La place du spatial militaire a bien évolué : le commandement interarmées de l’espace est mis en place en 2010, il devient le commandement de l’espace en septembre 2019, et en 2020, l’armée de l’Air devient « de l’Air et de l’Espace ». Peut-on dire que la mue institutionnelle est achevée ? Qu’en est-il de la mue organisationnelle : quelles sont ses prochaines étapes ?

Michel Friedling : Le Commandement de l’espace (CDE) a été créé le 3 septembre 2019. Sa création s’inscrit dans le volet gouvernance de la feuille de route fixée par la Stratégie spatiale de défense de la France élaborée à la demande du président de la République sous la direction de madame Florence Parly, ministre des Armées, et publiée en juillet 2019. Les quatre axes de cette feuille de route sont une doctrine des opérations spatiales militaires, une nouvelle ambition capacitaire, une nouvelle gouvernance du spatial militaire avec précisément la création du CDE et la revisite de la relation du ministère des armées avec le CNES, et enfin le développement d’une expertise spatiale dans la défense par la constitution d’une filière d’expertise et de parcours professionnels attractifs.

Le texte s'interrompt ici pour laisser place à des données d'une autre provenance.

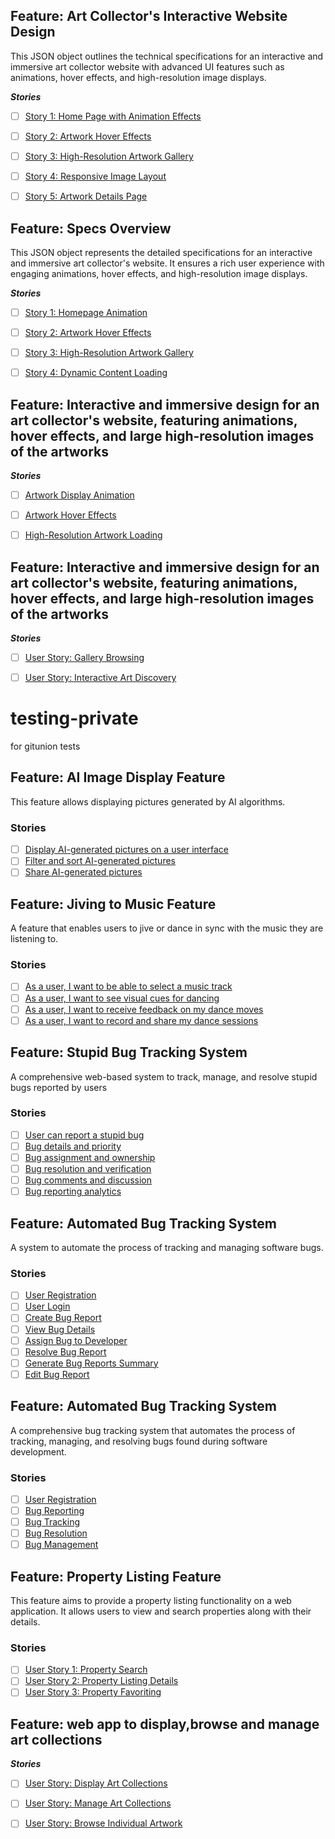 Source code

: ## Feature: Art Collector's Interactive Website Design
This JSON object outlines the technical specifications for an interactive and immersive art collector website with advanced UI features such as animations, hover effects, and high-resolution image displays.

***Stories***
- [ ] [Story 1: Home Page with Animation Effects](https://github.com/rollymaduk/testing-private/issues/88)
- [ ] [Story 2: Artwork Hover Effects](https://github.com/rollymaduk/testing-private/issues/89)
- [ ] [Story 3: High-Resolution Artwork Gallery](https://github.com/rollymaduk/testing-private/issues/90)
- [ ] [Story 4: Responsive Image Layout](https://github.com/rollymaduk/testing-private/issues/91)
- [ ] [Story 5: Artwork Details Page](https://github.com/rollymaduk/testing-private/issues/92)




## Feature: Specs Overview
This JSON object represents the detailed specifications for an interactive and immersive art collector's website. It ensures a rich user experience with engaging animations, hover effects, and high-resolution image displays.

***Stories***
- [ ] [Story 1: Homepage Animation](https://github.com/rollymaduk/testing-private/issues/81)
- [ ] [Story 2: Artwork Hover Effects](https://github.com/rollymaduk/testing-private/issues/82)
- [ ] [Story 3: High-Resolution Artwork Gallery](https://github.com/rollymaduk/testing-private/issues/83)
- [ ] [Story 4: Dynamic Content Loading](https://github.com/rollymaduk/testing-private/issues/84)




## Feature: Interactive and immersive design for an art collector's website, featuring animations, hover effects, and large high-resolution images of the artworks

***Stories***
- [ ] [Artwork Display Animation](https://github.com/rollymaduk/testing-private/issues/72)
- [ ] [Artwork Hover Effects](https://github.com/rollymaduk/testing-private/issues/73)
- [ ] [High-Resolution Artwork Loading](https://github.com/rollymaduk/testing-private/issues/74)



## Feature: Interactive and immersive design for an art collector's website, featuring animations, hover effects, and large high-resolution images of the artworks

***Stories***
- [ ] [User Story: Gallery Browsing](https://github.com/rollymaduk/testing-private/issues/68)
- [ ] [User Story: Interactive Art Discovery](https://github.com/rollymaduk/testing-private/issues/69)



# testing-private
for gitunion tests


## Feature: AI Image Display Feature
This feature allows displaying pictures generated by AI algorithms.
### Stories
- [ ] [Display AI-generated pictures on a user interface](https://github.com/rollymaduk/testing-private/issues/2)
- [ ] [Filter and sort AI-generated pictures](https://github.com/rollymaduk/testing-private/issues/3)
- [ ] [Share AI-generated pictures](https://github.com/rollymaduk/testing-private/issues/4)

## Feature: Jiving to Music Feature
A feature that enables users to jive or dance in sync with the music they are listening to.
### Stories
- [ ] [As a user, I want to be able to select a music track](https://github.com/rollymaduk/testing-private/issues/11)
- [ ] [As a user, I want to see visual cues for dancing](https://github.com/rollymaduk/testing-private/issues/12)
- [ ] [As a user, I want to receive feedback on my dance moves](https://github.com/rollymaduk/testing-private/issues/13)
- [ ] [As a user, I want to record and share my dance sessions](https://github.com/rollymaduk/testing-private/issues/14)

## Feature: Stupid Bug Tracking System
A comprehensive web-based system to track, manage, and resolve stupid bugs reported by users
### Stories
- [ ] [User can report a stupid bug](https://github.com/rollymaduk/testing-private/issues/28)
- [ ] [Bug details and priority](https://github.com/rollymaduk/testing-private/issues/29)
- [ ] [Bug assignment and ownership](https://github.com/rollymaduk/testing-private/issues/30)
- [ ] [Bug resolution and verification](https://github.com/rollymaduk/testing-private/issues/31)
- [ ] [Bug comments and discussion](https://github.com/rollymaduk/testing-private/issues/32)
- [ ] [Bug reporting analytics](https://github.com/rollymaduk/testing-private/issues/33)

## Feature: Automated Bug Tracking System
A system to automate the process of tracking and managing software bugs.
### Stories
- [ ] [User Registration](https://github.com/rollymaduk/testing-private/issues/35)
- [ ] [User Login](https://github.com/rollymaduk/testing-private/issues/36)
- [ ] [Create Bug Report](https://github.com/rollymaduk/testing-private/issues/37)
- [ ] [View Bug Details](https://github.com/rollymaduk/testing-private/issues/38)
- [ ] [Assign Bug to Developer](https://github.com/rollymaduk/testing-private/issues/39)
- [ ] [Resolve Bug Report](https://github.com/rollymaduk/testing-private/issues/40)
- [ ] [Generate Bug Reports Summary](https://github.com/rollymaduk/testing-private/issues/41)
- [ ] [Edit Bug Report](https://github.com/rollymaduk/testing-private/issues/42)

## Feature: Automated Bug Tracking System
A comprehensive bug tracking system that automates the process of tracking, managing, and resolving bugs found during software development.
### Stories
- [ ] [User Registration](https://github.com/rollymaduk/testing-private/issues/44)
- [ ] [Bug Reporting](https://github.com/rollymaduk/testing-private/issues/45)
- [ ] [Bug Tracking](https://github.com/rollymaduk/testing-private/issues/46)
- [ ] [Bug Resolution](https://github.com/rollymaduk/testing-private/issues/47)
- [ ] [Bug Management](https://github.com/rollymaduk/testing-private/issues/48)

## Feature: Property Listing Feature
This feature aims to provide a property listing functionality on a web application. It allows users to view and search properties along with their details.
### Stories
- [ ] [User Story 1: Property Search](https://github.com/rollymaduk/testing-private/issues/53)
- [ ] [User Story 2: Property Listing Details](https://github.com/rollymaduk/testing-private/issues/54)
- [ ] [User Story 3: Property Favoriting](https://github.com/rollymaduk/testing-private/issues/55)

## Feature: web app to display,browse and manage art collections

***Stories***
- [ ] [User Story: Display Art Collections](https://api.github.com/repos/rollymaduk/testing-private/issues/62)
- [ ] [User Story: Manage Art Collections](https://api.github.com/repos/rollymaduk/testing-private/issues/63)
- [ ] [User Story: Browse Individual Artwork](https://api.github.com/repos/rollymaduk/testing-private/issues/64)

La création du CDE permet d’améliorer l’efficacité opérationnelle, la cohérence, la visibilité et la simplicité de notre organisation spatiale militaire. Elle concentre l’expertise spatiale, rare au sein du ministère, dans une entité spécifique en lui confiant des responsabilités ainsi que les ressources nécessaires pour les exercer. Le CDE est à la fois un organisme interarmées et un commandement de l’armée de l’air. Il reçoit ses directives fonctionnelles du chef d’état-major des armées pour ce qui concerne les opérations et la politique spatiale militaire, c’est-à‑dire notamment la stratégie, les coopérations, les capacités, tandis que le chef d’état-­major de l’armée de l’Air et de l’Espace en exerce le commandement organique. Le CDE a pour mission de fédérer, coordonner et commander les moyens du spatial de défense, de conduire les opérations spatiales militaires sous l’autorité du chef d’état-­major des armées, et enfin de contribuer à la définition de la politique spatiale militaire et à sa mise en œuvre. À ce titre, le CDE identifie et exprime les besoins en capacités spatiales, et porte la cohérence du milieu spatial, sous l’autorité du CEMA responsable de l’organisation, des formats, des équilibres capacitaires et de l’engagement opérationnel des armées. La double subordination fonctionnelle et organique du Commandement de l’espace, ainsi que l’étendue de ses responsabilités, en fait incontestablement un « objet » singulier au sein du ministère. Ayant à la fois des responsabilités relevant de la politique spatiale militaire, des responsabilités opérationnelles et des responsabilités organiques, le CDE est un commandement « hybride » qui porte une forme originale de subsidiarité.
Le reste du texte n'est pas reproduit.